# EXERCISE INSTRUCTIONS:
Search term "aprobadas": copy each line of the records that contains it.

[SUPPLIED ENTRIES Boundary: Start]

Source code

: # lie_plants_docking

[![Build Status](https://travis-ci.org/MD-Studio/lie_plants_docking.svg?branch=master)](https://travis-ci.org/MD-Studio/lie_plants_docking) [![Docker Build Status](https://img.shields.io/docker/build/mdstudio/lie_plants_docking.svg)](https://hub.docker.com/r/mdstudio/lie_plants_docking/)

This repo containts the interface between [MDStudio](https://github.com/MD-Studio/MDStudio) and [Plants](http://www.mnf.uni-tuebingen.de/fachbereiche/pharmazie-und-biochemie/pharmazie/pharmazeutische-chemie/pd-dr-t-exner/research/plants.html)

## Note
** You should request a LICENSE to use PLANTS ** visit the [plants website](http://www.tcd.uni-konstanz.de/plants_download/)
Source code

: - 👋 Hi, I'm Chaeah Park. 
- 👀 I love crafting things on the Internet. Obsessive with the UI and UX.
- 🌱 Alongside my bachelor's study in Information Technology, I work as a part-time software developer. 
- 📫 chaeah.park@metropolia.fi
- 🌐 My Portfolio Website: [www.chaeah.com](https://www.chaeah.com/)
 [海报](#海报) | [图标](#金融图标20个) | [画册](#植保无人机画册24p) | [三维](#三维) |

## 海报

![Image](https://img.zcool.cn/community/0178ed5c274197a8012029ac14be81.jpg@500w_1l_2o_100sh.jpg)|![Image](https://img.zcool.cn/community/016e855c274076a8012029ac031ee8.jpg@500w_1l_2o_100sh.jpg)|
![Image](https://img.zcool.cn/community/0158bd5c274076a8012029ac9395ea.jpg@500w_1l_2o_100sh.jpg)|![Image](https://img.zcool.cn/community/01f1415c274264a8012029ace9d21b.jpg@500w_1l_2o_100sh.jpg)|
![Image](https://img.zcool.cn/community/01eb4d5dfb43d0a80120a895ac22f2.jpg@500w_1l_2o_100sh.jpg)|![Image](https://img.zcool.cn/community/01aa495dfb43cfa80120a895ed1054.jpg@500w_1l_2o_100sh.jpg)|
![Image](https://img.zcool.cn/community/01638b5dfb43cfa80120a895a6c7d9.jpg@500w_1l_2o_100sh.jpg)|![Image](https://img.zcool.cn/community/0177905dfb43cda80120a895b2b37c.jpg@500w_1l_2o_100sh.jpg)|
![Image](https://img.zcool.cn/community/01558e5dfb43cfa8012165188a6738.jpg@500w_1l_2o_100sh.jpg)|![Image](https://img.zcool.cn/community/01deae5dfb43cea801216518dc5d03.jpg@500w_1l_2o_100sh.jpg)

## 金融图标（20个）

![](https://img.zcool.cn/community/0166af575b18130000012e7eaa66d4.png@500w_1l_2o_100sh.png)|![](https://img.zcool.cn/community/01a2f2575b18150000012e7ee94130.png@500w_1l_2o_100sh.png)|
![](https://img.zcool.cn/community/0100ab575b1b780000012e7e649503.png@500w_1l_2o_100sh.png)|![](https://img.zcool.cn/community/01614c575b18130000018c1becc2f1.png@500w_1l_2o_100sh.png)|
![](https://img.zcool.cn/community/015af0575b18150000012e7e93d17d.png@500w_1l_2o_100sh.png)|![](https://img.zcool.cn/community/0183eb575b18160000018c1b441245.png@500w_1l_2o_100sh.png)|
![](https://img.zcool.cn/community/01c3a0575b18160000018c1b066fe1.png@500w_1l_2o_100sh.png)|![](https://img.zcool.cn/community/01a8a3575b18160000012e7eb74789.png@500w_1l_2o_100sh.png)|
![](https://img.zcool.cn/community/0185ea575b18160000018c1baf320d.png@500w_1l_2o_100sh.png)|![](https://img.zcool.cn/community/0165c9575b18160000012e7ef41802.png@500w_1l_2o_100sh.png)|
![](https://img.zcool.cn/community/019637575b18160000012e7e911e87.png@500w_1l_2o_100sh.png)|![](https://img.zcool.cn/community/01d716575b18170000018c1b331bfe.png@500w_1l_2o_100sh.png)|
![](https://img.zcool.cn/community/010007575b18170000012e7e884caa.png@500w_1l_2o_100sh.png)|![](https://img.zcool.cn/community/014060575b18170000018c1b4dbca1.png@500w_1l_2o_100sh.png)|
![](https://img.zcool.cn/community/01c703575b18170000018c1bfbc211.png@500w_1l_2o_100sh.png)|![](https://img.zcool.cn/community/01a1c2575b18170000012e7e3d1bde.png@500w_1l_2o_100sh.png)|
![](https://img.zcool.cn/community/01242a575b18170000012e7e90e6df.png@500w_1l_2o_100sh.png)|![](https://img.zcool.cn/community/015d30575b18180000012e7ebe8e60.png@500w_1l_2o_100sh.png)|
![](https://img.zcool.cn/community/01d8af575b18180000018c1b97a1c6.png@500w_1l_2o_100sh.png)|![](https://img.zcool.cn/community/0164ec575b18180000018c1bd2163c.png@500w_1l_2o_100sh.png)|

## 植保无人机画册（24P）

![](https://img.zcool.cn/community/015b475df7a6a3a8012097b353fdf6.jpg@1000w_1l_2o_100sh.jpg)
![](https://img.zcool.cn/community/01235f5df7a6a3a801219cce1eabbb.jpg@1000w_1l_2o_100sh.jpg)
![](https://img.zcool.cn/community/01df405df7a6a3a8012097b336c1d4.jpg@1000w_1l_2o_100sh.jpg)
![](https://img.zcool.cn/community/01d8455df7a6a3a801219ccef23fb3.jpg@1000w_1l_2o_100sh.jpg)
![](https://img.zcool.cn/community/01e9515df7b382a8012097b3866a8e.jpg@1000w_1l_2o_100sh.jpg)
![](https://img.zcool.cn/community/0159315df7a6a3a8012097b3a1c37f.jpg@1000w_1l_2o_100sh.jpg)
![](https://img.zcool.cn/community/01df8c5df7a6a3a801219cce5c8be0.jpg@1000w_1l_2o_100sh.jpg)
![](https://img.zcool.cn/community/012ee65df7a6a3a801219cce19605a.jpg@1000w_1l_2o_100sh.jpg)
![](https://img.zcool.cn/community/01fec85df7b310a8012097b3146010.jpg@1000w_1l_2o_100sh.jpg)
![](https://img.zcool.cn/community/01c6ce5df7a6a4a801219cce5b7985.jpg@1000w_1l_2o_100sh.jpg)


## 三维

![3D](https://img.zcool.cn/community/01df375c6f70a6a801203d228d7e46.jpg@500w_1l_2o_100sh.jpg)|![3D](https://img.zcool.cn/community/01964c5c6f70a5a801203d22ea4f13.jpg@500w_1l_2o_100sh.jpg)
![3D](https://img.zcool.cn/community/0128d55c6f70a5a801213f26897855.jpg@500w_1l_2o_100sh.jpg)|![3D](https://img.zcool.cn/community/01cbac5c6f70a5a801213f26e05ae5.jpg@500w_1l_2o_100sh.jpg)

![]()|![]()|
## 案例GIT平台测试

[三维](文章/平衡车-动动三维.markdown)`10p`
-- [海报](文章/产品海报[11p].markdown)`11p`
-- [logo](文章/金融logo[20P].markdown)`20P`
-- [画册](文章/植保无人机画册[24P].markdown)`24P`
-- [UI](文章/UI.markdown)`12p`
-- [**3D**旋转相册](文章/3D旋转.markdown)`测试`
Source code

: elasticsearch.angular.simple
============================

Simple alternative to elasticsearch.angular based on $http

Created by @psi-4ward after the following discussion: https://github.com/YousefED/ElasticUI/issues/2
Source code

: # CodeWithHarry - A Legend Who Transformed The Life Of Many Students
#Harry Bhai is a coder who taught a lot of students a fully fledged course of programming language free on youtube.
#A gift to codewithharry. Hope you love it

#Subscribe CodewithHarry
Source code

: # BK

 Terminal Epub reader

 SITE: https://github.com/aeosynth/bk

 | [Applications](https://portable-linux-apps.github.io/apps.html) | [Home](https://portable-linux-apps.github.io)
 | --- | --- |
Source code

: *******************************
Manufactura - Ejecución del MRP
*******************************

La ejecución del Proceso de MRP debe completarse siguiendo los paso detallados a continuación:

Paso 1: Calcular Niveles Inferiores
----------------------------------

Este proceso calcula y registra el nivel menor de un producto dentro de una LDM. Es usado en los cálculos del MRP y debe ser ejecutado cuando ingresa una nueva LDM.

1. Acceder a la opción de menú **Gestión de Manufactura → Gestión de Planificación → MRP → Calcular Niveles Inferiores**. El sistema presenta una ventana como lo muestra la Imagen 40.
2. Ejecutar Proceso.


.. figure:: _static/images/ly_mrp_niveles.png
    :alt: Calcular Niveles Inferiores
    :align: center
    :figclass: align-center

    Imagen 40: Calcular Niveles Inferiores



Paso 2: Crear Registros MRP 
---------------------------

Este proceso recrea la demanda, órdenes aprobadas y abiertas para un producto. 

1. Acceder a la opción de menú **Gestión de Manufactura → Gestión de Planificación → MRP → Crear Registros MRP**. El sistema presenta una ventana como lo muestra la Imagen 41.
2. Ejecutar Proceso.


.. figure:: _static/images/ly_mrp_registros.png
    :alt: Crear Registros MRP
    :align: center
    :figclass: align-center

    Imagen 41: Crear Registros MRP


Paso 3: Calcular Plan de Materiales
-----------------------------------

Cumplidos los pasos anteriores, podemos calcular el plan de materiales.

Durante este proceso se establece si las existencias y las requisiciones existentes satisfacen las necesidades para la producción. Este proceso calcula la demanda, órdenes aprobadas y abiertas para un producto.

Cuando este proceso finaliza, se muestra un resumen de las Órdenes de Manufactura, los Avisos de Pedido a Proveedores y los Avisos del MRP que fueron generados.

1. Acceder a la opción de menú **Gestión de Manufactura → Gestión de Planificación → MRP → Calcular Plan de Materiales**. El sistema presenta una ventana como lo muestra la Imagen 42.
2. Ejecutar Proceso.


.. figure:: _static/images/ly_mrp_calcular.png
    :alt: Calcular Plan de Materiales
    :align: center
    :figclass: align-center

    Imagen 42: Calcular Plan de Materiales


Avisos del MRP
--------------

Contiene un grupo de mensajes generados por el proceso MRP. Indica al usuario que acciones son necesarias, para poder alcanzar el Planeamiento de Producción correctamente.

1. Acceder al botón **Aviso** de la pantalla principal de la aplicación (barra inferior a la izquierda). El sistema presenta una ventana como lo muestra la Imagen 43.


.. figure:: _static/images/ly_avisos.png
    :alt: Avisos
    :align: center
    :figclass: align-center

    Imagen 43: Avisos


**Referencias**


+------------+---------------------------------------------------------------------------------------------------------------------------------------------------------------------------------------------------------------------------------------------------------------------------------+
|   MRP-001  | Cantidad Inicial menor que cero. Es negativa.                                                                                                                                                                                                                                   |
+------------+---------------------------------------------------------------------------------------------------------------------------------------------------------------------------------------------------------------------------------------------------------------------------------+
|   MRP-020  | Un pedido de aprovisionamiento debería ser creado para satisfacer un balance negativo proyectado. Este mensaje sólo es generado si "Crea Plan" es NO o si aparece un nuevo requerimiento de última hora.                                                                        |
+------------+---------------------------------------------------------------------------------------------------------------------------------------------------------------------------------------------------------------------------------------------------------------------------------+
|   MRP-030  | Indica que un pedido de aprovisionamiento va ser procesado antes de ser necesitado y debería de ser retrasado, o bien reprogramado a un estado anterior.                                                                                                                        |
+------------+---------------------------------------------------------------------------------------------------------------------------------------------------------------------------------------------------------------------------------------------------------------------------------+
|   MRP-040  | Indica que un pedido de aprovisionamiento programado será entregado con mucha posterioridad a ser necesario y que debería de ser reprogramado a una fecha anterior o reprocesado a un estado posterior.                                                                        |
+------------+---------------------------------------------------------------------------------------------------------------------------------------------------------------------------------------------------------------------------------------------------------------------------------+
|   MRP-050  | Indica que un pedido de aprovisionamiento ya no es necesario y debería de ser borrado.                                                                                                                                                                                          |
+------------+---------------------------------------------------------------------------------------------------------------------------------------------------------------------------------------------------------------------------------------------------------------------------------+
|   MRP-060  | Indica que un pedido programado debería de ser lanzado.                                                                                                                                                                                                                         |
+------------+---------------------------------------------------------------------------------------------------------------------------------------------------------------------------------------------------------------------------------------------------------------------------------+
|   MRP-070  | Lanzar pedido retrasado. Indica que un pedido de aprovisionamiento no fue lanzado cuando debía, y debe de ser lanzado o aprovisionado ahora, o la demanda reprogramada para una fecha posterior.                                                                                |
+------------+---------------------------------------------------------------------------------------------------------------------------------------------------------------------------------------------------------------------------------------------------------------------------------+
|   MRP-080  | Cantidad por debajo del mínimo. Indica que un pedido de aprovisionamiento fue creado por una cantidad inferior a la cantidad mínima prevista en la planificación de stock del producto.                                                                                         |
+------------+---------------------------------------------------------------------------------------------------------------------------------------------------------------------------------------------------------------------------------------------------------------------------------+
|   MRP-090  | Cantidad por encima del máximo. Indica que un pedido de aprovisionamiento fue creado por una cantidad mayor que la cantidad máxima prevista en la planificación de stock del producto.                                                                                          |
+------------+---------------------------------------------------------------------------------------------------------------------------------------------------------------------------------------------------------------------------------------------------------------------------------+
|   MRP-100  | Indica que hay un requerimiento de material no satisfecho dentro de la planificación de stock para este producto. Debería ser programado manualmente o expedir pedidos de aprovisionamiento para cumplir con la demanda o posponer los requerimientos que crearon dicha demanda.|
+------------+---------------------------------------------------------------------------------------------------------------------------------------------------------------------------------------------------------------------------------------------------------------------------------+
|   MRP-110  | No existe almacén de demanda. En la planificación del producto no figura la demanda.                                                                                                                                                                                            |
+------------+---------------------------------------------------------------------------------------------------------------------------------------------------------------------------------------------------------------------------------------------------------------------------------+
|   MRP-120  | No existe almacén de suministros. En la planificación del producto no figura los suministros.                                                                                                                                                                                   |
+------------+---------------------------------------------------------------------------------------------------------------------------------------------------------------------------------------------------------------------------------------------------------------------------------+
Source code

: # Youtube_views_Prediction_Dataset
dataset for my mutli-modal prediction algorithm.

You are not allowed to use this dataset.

[SUPPLIED ENTRIES Boundary: End]

# TASK OUTPUT:
Este proceso recrea la demanda, órdenes aprobadas y abiertas para un producto. 
Durante este proceso se establece si las existencias y las requisiciones existentes satisfacen las necesidades para la producción. Este proceso calcula la demanda, órdenes aprobadas y abiertas para un producto.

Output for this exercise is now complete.